Third attempt: added debug logs through the entire chain. The logs showed the full flow completing: token received, sent to server, server returned... 401. That's when it clicked. The physical device hits api.geoclimber.app. Production. The social routes weren't deployed to production yet.

"so why did google work?"

Google worked because I'd been testing it on the simulator, which hits localhost:3000. Not because Google's implementation was better, but because the simulator hits a different server. The bug wasn't Apple vs. Google. It was simulator vs. device.

"nvm, clean up. and we'll test in testflight."

I stripped all the debug logs and moved on. Apple Sign-In would get its real test when the social routes shipped to production.

The real ratio

Here's what the social identity feature taught me about shipping: the implementation is maybe 40% of the work.

Day 20's implementation session was exhilarating. Eighteen tasks, 35 commits, a plan executed at speed, subagents landing server modules like clockwork.
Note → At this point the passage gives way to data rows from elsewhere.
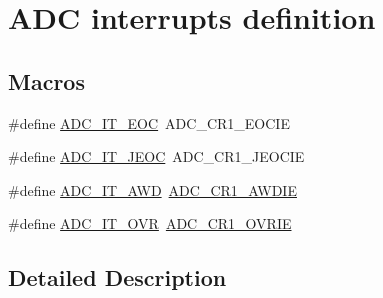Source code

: \hypertarget{group___a_d_c__interrupts__definition}{\section{A\-D\-C interrupts definition}
\label{group___a_d_c__interrupts__definition}
}
\subsection*{Macros}
\begin{DoxyCompactItemize}
\item 
\#define \hyperlink{group___a_d_c__interrupts__definition_ga0ad335d835f54415194d448019569e00}{A\-D\-C\-\_\-\-I\-T\-\_\-\-E\-O\-C}~A\-D\-C\-\_\-\-C\-R1\-\_\-\-E\-O\-C\-I\-E
\item 
\#define \hyperlink{group___a_d_c__interrupts__definition_gad439fc0cd69706704d47aeabfeddb631}{A\-D\-C\-\_\-\-I\-T\-\_\-\-J\-E\-O\-C}~A\-D\-C\-\_\-\-C\-R1\-\_\-\-J\-E\-O\-C\-I\-E
\item 
\#define \hyperlink{group___a_d_c__interrupts__definition_ga2f5c7f9900c24250a0c6ccaa7cbca946}{A\-D\-C\-\_\-\-I\-T\-\_\-\-A\-W\-D}~\hyperlink{group___peripheral___registers___bits___definition_gacd44f86b189696d5a3780342516de722}{A\-D\-C\-\_\-\-C\-R1\-\_\-\-A\-W\-D\-I\-E}
\item 
\#define \hyperlink{group___a_d_c__interrupts__definition_gac3852b7789860e0ea79b82115ab877a0}{A\-D\-C\-\_\-\-I\-T\-\_\-\-O\-V\-R}~\hyperlink{group___peripheral___registers___bits___definition_gaa892fda7c204bf18a33a059f28be0fba}{A\-D\-C\-\_\-\-C\-R1\-\_\-\-O\-V\-R\-I\-E}
\end{DoxyCompactItemize}


\subsection{Detailed Description}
If I'd stopped there and called it done, I'd have shipped a feature with 15 bugs, including one that made the entire web invite flow non-functional and another that made every friend action silently fail.

The other 60%, the debugging marathon on day 20 itself and the QA reckoning on day 23, is where the feature actually became shippable. Content-Type headers. String mismatches. CSP policies. Profanity filter edge cases. Controller lifecycle bugs. Display name resolution. None of this is exciting. None of it makes a good demo. All of it is the difference between "it works on my machine" and "it works."

What made the QA pass effective was that it was systematic. Not "play with the feature for 20 minutes and see if anything feels off." A 100-item checklist organized by flow: auth linking, profile editing, friend requests, friend management, leaderboard, invites, web page, edge cases. Two simulators, each logged into a different test account, sending friend requests to each other. I went through every checkbox, marked pass or fail, and triaged the failures into must-fix bugs, UI polish items, and deferred issues (things that needed TestFlight or production to test properly).

A few items landed in the deferred pile and stayed there: Apple Sign-In needs a physical device with production routes deployed. Unlinking the last auth provider needs two providers linked first. Linking an already-linked provider to a second account needs two separate accounts. These are real test cases, but they require infrastructure I didn't have at the time. They'd wait for TestFlight.

The 35 commits landed the feature. The 15 bug fixes shipped it.

I created a permanent Discord invite link and updated all 7 references across the iOS app, the server email template, the web footer, layout, support page, and updates page. Stripped the debug logs. Marked the QA checklist complete.

The social identity system (auth providers, friend graph, profiles with tabs, avatars, invites, web deep links, leaderboard integration) was ready for its PR.